== Segment start ==

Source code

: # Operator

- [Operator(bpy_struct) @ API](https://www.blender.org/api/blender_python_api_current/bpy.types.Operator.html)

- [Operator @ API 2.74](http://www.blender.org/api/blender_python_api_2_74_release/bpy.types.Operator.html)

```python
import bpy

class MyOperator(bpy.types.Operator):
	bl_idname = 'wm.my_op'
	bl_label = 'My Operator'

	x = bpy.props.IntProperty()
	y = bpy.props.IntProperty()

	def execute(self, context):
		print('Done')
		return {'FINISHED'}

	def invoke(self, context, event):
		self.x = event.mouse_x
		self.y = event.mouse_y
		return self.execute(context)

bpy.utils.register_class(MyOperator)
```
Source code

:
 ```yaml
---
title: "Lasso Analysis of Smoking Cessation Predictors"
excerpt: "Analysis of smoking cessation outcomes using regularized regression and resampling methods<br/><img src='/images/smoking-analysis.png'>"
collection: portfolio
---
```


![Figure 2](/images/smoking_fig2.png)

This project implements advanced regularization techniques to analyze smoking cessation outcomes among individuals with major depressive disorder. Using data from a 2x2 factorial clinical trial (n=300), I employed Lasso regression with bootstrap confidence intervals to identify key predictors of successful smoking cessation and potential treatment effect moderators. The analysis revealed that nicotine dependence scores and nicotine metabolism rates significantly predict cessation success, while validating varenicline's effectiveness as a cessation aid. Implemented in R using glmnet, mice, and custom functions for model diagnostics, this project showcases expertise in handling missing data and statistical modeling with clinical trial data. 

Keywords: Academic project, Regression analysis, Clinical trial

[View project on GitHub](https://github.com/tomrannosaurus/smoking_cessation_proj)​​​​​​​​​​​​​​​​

== Segment end ==

Say how many lines in the entries above contain the string "execute". Give the number by itself.

*Reply to the task*
2